On the other hand, is that really necessary in Minecraft? I think Minecraft does a pretty terrific job of just turning people loose and seeing amazing things happen. So the interesting point for us is, how do you balance that for a game like The Sims? Where clearly players use it in some very specific ways that we understand, but players are inventing new ways to use the game all the time.

So every time we iterate that franchise, one of the big questions is, "Are we making decisions that are taking things away from our future players -- things that we don't understand yet?"

So I guess what I'm saying is the more narrative a product is -- the more crisply you're trying to communicate a specific IP -- the more responsibility you have to show the player where he's going. But I think there are lots of examples of other products that are a little less prescriptive about their utilization that produce very different results.

How do you go about investigating what players may want to do?

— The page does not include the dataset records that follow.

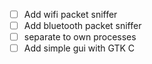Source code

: - [ ] Add wifi packet sniffer
- [ ] Add bluetooth packet sniffer
- [ ] separate to own processes 
- [ ] Add simple gui with GTK C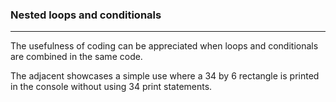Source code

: ### Nested loops and conditionals
***

The usefulness of coding can be appreciated when loops and conditionals are combined in the same code.

The adjacent showcases a simple use where a 34 by 6 rectangle is printed in the console without using 34 print statements.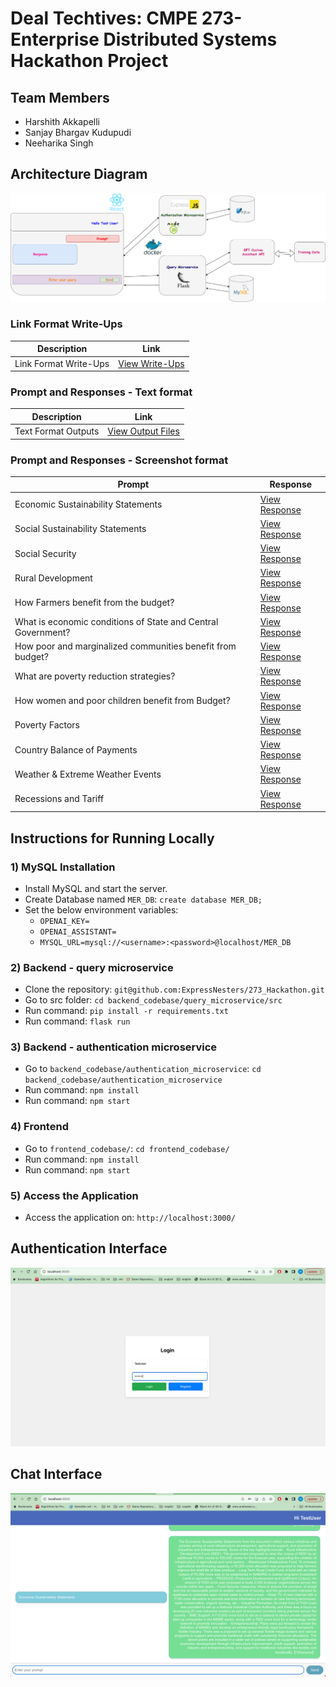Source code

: # Deal Techtives: CMPE 273-Enterprise Distributed Systems Hackathon Project

## Team Members
- Harshith Akkapelli
- Sanjay Bhargav Kudupudi
- Neeharika Singh

## Architecture Diagram
![Architecture Diagram](./architecture_diagram.png)

### Link Format Write-Ups
| Description             | Link                                                              |
| ----------------------- | ------------------------------------------------------------------ |
| Link Format Write-Ups   | [View Write-Ups](https://github.com/ExpressNesters/CMPE273_hackathon/blob/main/write_up.pdf) |

###  Prompt and Responses - Text format
| Description             | Link                                                              |
| ----------------------- | ------------------------------------------------------------------ |
| Text Format Outputs     | [View Output Files](https://github.com/ExpressNesters/CMPE273_hackathon/blob/main/outputs/text/prompt-responses-TestUser.txt) |

### Prompt and Responses - Screenshot format
| Prompt                                            | Response                                                           |
| ------------------------------------------------- | ------------------------------------------------------------------ |
| Economic Sustainability Statements                | [View Response](https://github.com/ExpressNesters/CMPE273_hackathon/blob/main/outputs/screenshot/1_prompt.png) |
| Social Sustainability Statements                  | [View Response](https://github.com/ExpressNesters/CMPE273_hackathon/blob/main/outputs/screenshot/2_prompt.png) |
| Social Security                                   | [View Response](https://github.com/ExpressNesters/CMPE273_hackathon/blob/main/outputs/screenshot/3_prompt.png) |
| Rural Development                                 | [View Response](https://github.com/ExpressNesters/CMPE273_hackathon/blob/main/outputs/screenshot/4_prompt.png) |
| How Farmers benefit from the budget?              | [View Response](https://github.com/ExpressNesters/CMPE273_hackathon/blob/main/outputs/screenshot/5_prompt.png) |
| What is economic conditions of State and Central Government? | [View Response](https://github.com/ExpressNesters/CMPE273_hackathon/blob/main/outputs/screenshot/6_prompt.png) |
| How poor and marginalized communities benefit from budget? | [View Response](https://github.com/ExpressNesters/CMPE273_hackathon/blob/main/outputs/screenshot/7_prompt.png) |
| What are poverty reduction strategies?            | [View Response](https://github.com/ExpressNesters/CMPE273_hackathon/blob/main/outputs/screenshot/8_prompt.png) |
| How women and poor children benefit from Budget?  | [View Response](https://github.com/ExpressNesters/CMPE273_hackathon/blob/main/outputs/screenshot/9_prompt.png) |
| Poverty Factors                                   | [View Response](https://github.com/ExpressNesters/CMPE273_hackathon/blob/main/outputs/screenshot/10_prompt.png) |
| Country Balance of Payments                      | [View Response](https://github.com/ExpressNesters/CMPE273_hackathon/blob/main/outputs/screenshot/11_prompt.png) |
| Weather & Extreme Weather Events                 | [View Response](https://github.com/ExpressNesters/CMPE273_hackathon/blob/main/outputs/screenshot/12_prompt.png) |
| Recessions and Tariff                             | [View Response](https://github.com/ExpressNesters/CMPE273_hackathon/blob/main/outputs/screenshot/13_prompt.png) |
## Instructions for Running Locally


### 1) MySQL Installation
- Install MySQL and start the server.
- Create Database named `MER_DB`: `create database MER_DB;`
- Set the below environment variables:
  - `OPENAI_KEY=`
  - `OPENAI_ASSISTANT=`
  - `MYSQL_URL=mysql://<username>:<password>@localhost/MER_DB`

### 2) Backend - query microservice
- Clone the repository: `git@github.com:ExpressNesters/273_Hackathon.git`
- Go to src folder: `cd backend_codebase/query_microservice/src`
- Run command: `pip install -r requirements.txt`
- Run command: `flask run`

### 3) Backend - authentication microservice
- Go to `backend_codebase/authentication_microservice`: `cd backend_codebase/authentication_microservice`
- Run command: `npm install`
- Run command: `npm start`

### 4) Frontend
- Go to `frontend_codebase/`: `cd frontend_codebase/`
- Run command: `npm install`
- Run command: `npm start`

### 5) Access the Application
- Access the application on: `http://localhost:3000/`

## Authentication Interface
![Authentication Interface](./login_screen.png)

## Chat Interface
![Chat Interface](./chat_screen.png)
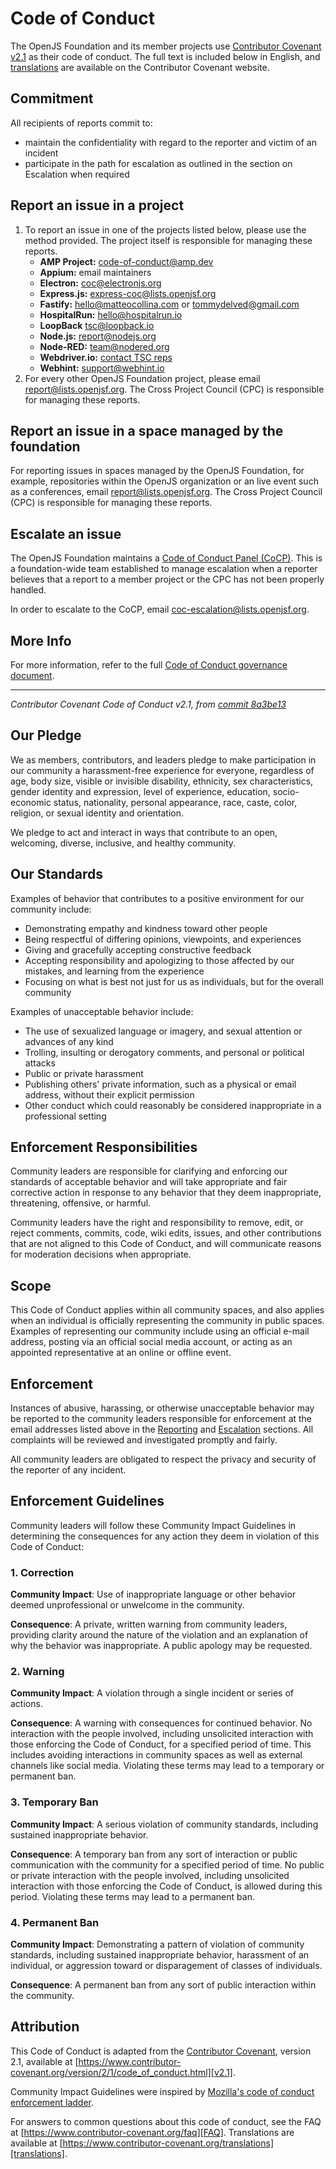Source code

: # Code of Conduct

The OpenJS Foundation and its member projects use [Contributor Covenant v2.1](https://contributor-covenant.org/version/2/1/code_of_conduct) as their code of conduct. The full text is included below in English, and [translations](https://www.contributor-covenant.org/translations) are available on the Contributor Covenant website.

## Commitment

All recipients of reports commit to:

- maintain the confidentiality with regard to the reporter and victim of an incident
- participate in the path for escalation as outlined in the section on Escalation when required

## Report an issue in a project

1. To report an issue in one of the projects listed below, please use the method provided. The project itself is responsible for managing these reports.
    * **AMP Project:** <code-of-conduct@amp.dev>
    * **Appium:** email maintainers
    * **Electron:** <coc@electronjs.org>
    * **Express.js:** <express-coc@lists.openjsf.org>
    * **Fastify:** <hello@matteocollina.com> or <tommydelved@gmail.com>
    * **HospitalRun:** <hello@hospitalrun.io>
    * **LoopBack** <tsc@loopback.io>
    * **Node.js:** <report@nodejs.org>
    * **Node-RED:** <team@nodered.org>
    * **Webdriver.io:** [contact TSC reps](https://github.com/webdriverio/webdriverio/blob/HEAD/AUTHORS.md)
    * **Webhint:** <support@webhint.io>
2. For every other OpenJS Foundation project, please email <report@lists.openjsf.org>. The Cross Project Council (CPC) is responsible for managing these reports.


## Report an issue in a space managed by the foundation

For reporting issues in spaces managed by the OpenJS Foundation, for example, repositories within the OpenJS organization or an live event such as a conferences, email <report@lists.openjsf.org>. The Cross Project Council (CPC) is responsible for managing these reports.

## Escalate an issue

The OpenJS Foundation maintains a [Code of Conduct Panel (CoCP)](https://github.com/openjs-foundation/cross-project-council/blob/HEAD/conduct/FOUNDATION_CODE_OF_CONDUCT_REQUIREMENTS.md#code-of-conduct-panel). This is a foundation-wide team established to manage escalation when a reporter believes that a report to a member project or the CPC has not been properly handled.

In order to escalate to the CoCP, email <coc-escalation@lists.openjsf.org>.

## More Info

For more information, refer to the full
[Code of Conduct governance document](https://github.com/openjs-foundation/cross-project-council/blob/HEAD/conduct/FOUNDATION_CODE_OF_CONDUCT_REQUIREMENTS.md).

---

_Contributor Covenant Code of Conduct v2.1, from [commit 8a3be13](https://github.com/EthicalSource/contributor_covenant/blob/8a3be1350b07f38b53bbc7073f765a48c4c53ce1/content/version/2/1/code_of_conduct.md)_

## Our Pledge

We as members, contributors, and leaders pledge to make participation in our
community a harassment-free experience for everyone, regardless of age, body
size, visible or invisible disability, ethnicity, sex characteristics, gender
identity and expression, level of experience, education, socio-economic status,
nationality, personal appearance, race, caste, color, religion, or sexual
identity and orientation.

We pledge to act and interact in ways that contribute to an open, welcoming,
diverse, inclusive, and healthy community.

## Our Standards

Examples of behavior that contributes to a positive environment for our
community include:

* Demonstrating empathy and kindness toward other people
* Being respectful of differing opinions, viewpoints, and experiences
* Giving and gracefully accepting constructive feedback
* Accepting responsibility and apologizing to those affected by our mistakes,
  and learning from the experience
* Focusing on what is best not just for us as individuals, but for the overall
  community

Examples of unacceptable behavior include:

* The use of sexualized language or imagery, and sexual attention or advances of
  any kind
* Trolling, insulting or derogatory comments, and personal or political attacks
* Public or private harassment
* Publishing others' private information, such as a physical or email address,
  without their explicit permission
* Other conduct which could reasonably be considered inappropriate in a
  professional setting

## Enforcement Responsibilities

Community leaders are responsible for clarifying and enforcing our standards of
acceptable behavior and will take appropriate and fair corrective action in
response to any behavior that they deem inappropriate, threatening, offensive,
or harmful.

Community leaders have the right and responsibility to remove, edit, or reject
comments, commits, code, wiki edits, issues, and other contributions that are
not aligned to this Code of Conduct, and will communicate reasons for moderation
decisions when appropriate.

## Scope

This Code of Conduct applies within all community spaces, and also applies when
an individual is officially representing the community in public spaces.
Examples of representing our community include using an official e-mail address,
posting via an official social media account, or acting as an appointed
representative at an online or offline event.

## Enforcement

Instances of abusive, harassing, or otherwise unacceptable behavior may be
reported to the community leaders responsible for enforcement at
the email addresses listed above in the
[Reporting](#report-an-issue-in-a-project) and
[Escalation](#escalate-an-issue) sections.
All complaints will be reviewed and investigated promptly and fairly.

All community leaders are obligated to respect the privacy and security of the
reporter of any incident.

## Enforcement Guidelines

Community leaders will follow these Community Impact Guidelines in determining
the consequences for any action they deem in violation of this Code of Conduct:

### 1. Correction

**Community Impact**: Use of inappropriate language or other behavior deemed
unprofessional or unwelcome in the community.

**Consequence**: A private, written warning from community leaders, providing
clarity around the nature of the violation and an explanation of why the
behavior was inappropriate. A public apology may be requested.

### 2. Warning

**Community Impact**: A violation through a single incident or series of
actions.

**Consequence**: A warning with consequences for continued behavior. No
interaction with the people involved, including unsolicited interaction with
those enforcing the Code of Conduct, for a specified period of time. This
includes avoiding interactions in community spaces as well as external channels
like social media. Violating these terms may lead to a temporary or permanent
ban.

### 3. Temporary Ban

**Community Impact**: A serious violation of community standards, including
sustained inappropriate behavior.

**Consequence**: A temporary ban from any sort of interaction or public
communication with the community for a specified period of time. No public or
private interaction with the people involved, including unsolicited interaction
with those enforcing the Code of Conduct, is allowed during this period.
Violating these terms may lead to a permanent ban.

### 4. Permanent Ban

**Community Impact**: Demonstrating a pattern of violation of community
standards, including sustained inappropriate behavior, harassment of an
individual, or aggression toward or disparagement of classes of individuals.

**Consequence**: A permanent ban from any sort of public interaction within the
community.

## Attribution

This Code of Conduct is adapted from the [Contributor Covenant][homepage],
version 2.1, available at
[https://www.contributor-covenant.org/version/2/1/code_of_conduct.html][v2.1].

Community Impact Guidelines were inspired by
[Mozilla's code of conduct enforcement ladder][Mozilla CoC].

For answers to common questions about this code of conduct, see the FAQ at
[https://www.contributor-covenant.org/faq][FAQ]. Translations are available at
[https://www.contributor-covenant.org/translations][translations].

[homepage]: https://www.contributor-covenant.org
[v2.1]: https://www.contributor-covenant.org/version/2/1/code_of_conduct.html
[Mozilla CoC]: https://github.com/mozilla/diversity
[FAQ]: https://www.contributor-covenant.org/faq
[translations]: https://www.contributor-covenant.org/translations
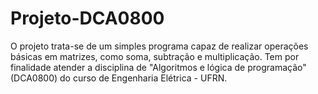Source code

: # Projeto-DCA0800

  O projeto trata-se de um simples programa capaz de realizar operações básicas em matrizes, como soma, subtração e multiplicação.
Tem por finalidade atender a disciplina de "Algoritmos e lógica de programação" (DCA0800) do curso de Engenharia Elétrica - UFRN.
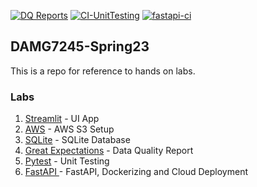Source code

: [![DQ Reports](https://github.com/piyush-an/DAMG7245-Spring23/actions/workflows/static.yml/badge.svg)](https://github.com/piyush-an/DAMG7245-Spring23/actions/workflows/static.yml)
[![CI-UnitTesting](https://github.com/piyush-an/DAMG7245-Spring23/actions/workflows/pytest.yml/badge.svg)](https://github.com/piyush-an/DAMG7245-Spring23/actions/workflows/pytest.yml)
[![fastapi-ci](https://github.com/piyush-an/DAMG7245-Spring23/actions/workflows/fastapi.yml/badge.svg)](https://github.com/piyush-an/DAMG7245-Spring23/actions/workflows/fastapi.yml)

## DAMG7245-Spring23
This is a repo for reference to hands on labs.

### Labs
1. [Streamlit](streamlit) - UI App
2. [AWS](aws) - AWS S3 Setup
3. [SQLite](sqlite) - SQLite Database
4. [Great Expectations](great-expectation) - Data Quality Report
5. [Pytest](pytest) - Unit Testing
6. [FastAPI ](fastapi) - FastAPI, Dockerizing and Cloud Deployment

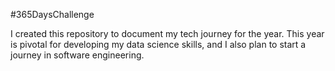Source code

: #365DaysChallenge

I created this repository to document my tech journey for the year. This year is pivotal for developing my data science skills, and I also plan to start a journey in software engineering.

RH: I've been playing with an idea, around EA, that comes from looking at the design problem in a kind of specific way. So the very first game I ever designed was a game called Ferrari Formula One. This is back in the era when we made record albums. [Ed. note: Hilleman is here referring to EA's early 1980s, square, flat PC game packaging.]

The primary mechanism that sold the game in that period of time was the back package screenshots; magazine articles didn't really do that much at that point in time; advertising didn't make a big difference.

People went into the store, they picked the package up, they turned it around and they looked at the screenshots. If there were six unique screenshots and interesting stuff underneath it they went, "Wow, that's a big product; look at all the shit in it." And if you built a game that had one screenshot in the back, it didn't sell nearly as well.

M.U.L.E. is a great example. If you take a look at the back package copy of M.U.L.E., it looks like shit. As a result, people did not pick it up and buy it. And yet, it's one of the true masterpieces of its time. But the problem was that they built a game that had one screen, and it was essentially a board game screen, and that, in the world of video games at the time, was not a compelling notion.

So when I designed Ferrari Formula One, I literally built the six screens for the back of the package first. I designed six very specific incarnations. You'll like this a lot. I put a wind tunnel, a dynamometer; I had the scoring monitor screen, which nobody had ever done before. I had the in-car view -- which was the big screenshot on the top -- I had the pit-side view where you actually change the tires. Oh yeah, and they put the splash screen on it.

What I did in that case was I said, "You know what? I get paid by people deciding what game to buy based on the screenshots, so I'm going to design to make sure that I have the things that get me paid."

Increasingly, free-to-play games, social games, mobile games, even the DLC and online play that drives consoles today, are good examples of the things we need to start considering to design around.

And so one of the things that I think is an interesting way to think about this is something I call service-oriented design. You're going to get paid in the future not for your client but for the services, and so don't spend all your time engineering a client to some undefined set of future experiences you think you might make out of it. The best way to build a new product might be to build the services first.

So how this might change something -- this is a hypothetical example, or else [Maxis senior VP] Lucy Bradshaw might hit me with a chair! So The Sims is the thought example that I use now to talk about it.

The Sims has three really interesting and discreet audiences: What I would call "dollhousers" -- people who build the fabulous houses that they wish they owned. They have folks who essentially have a virtual relationship with their character. And there are folks who essentially make stuff out of it: Moviemakers.